Bartholomew thus finds himself the unwilling instrument of two ideological projects: one to re-unite the Russian Orthodox Church, split between Moscow and Kyiv, the other to divide and rule within Turkey’s polarized politics.

West’s failure to take religion seriously

The seat of the Ecumenical Patriarchate, the Phanar, is a surprisingly humble building tucked in a corner of Istanbul. And yet, according to some Russians and Turks, this unassuming institution seeks to become the next Vatican.

When US Secretary of State Mike Pompeo visited Bartholomew I in December 2020, a youth group allied with Erdogan accused Washington of “attempting to create a Vatican and a Pope from the Christian Church in Phanar”. Less than a month later, Patriarch Kirill accused his counterpart in Istanbul of consolidating power on a “papal” model.

In a January interview with the Greek newspaper, To Vima, Bartholomew denied harbouring “papal pretensions.” He pushed back against Russian accusations, stating that he cannot allow “the federalization of the Orthodox Church”.

The ecclesiastical debates witnessed today are nothing new. They reflect 18 centuries of tension between church politics and geopolitical realities in which, over two centuries, the contours of the various Orthodox patriarchates have tended to conform gradually to nation-state borders.

Western leaders take secularism so for granted that they do not fully appreciate the role churches can play in power politics, which diminishes their ability to counter moves by the likes of Putin and Erdogan.

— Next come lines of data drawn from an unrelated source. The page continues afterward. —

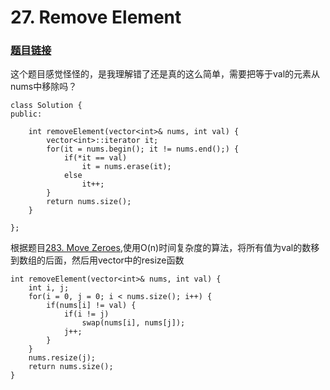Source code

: # 27. Remove Element
### [题目链接](https://leetcode.com/problems/remove-element/description/)

这个题目感觉怪怪的，是我理解错了还是真的这么简单，需要把等于val的元素从nums中移除吗？

	class Solution {
	public:
	    
	    int removeElement(vector<int>& nums, int val) {
	        vector<int>::iterator it;
	        for(it = nums.begin(); it != nums.end();) {
	            if(*it == val)
	                it = nums.erase(it);
	            else
	                it++;
	        }
	        return nums.size();
	    }
	    
	};
	
根据题目[283. Move Zeroes](https://leetcode.com/problems/move-zeroes/description/),使用O(n)时间复杂度的算法，将所有值为val的数移到数组的后面，然后用vector中的resize函数

	int removeElement(vector<int>& nums, int val) {
        int i, j;
        for(i = 0, j = 0; i < nums.size(); i++) {
            if(nums[i] != val) {
                if(i != j) 
                    swap(nums[i], nums[j]);
                j++;
            }
        }
        nums.resize(j);
        return nums.size();
    }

This failure to recognise Bartholomew I’s quandary, which goes far beyond ecclesiastical infighting, reflects the transatlantic alliance’s inability to take the role of religious narrative in authoritarian regimes seriously, leaving vulnerable minorities at their mercy.

Western leaders would better serve the secular agendas of democracy, human rights and personal freedom by offering more robust support to the Ecumenical Patriarchate, caught in Russian and Turkish crosshairs.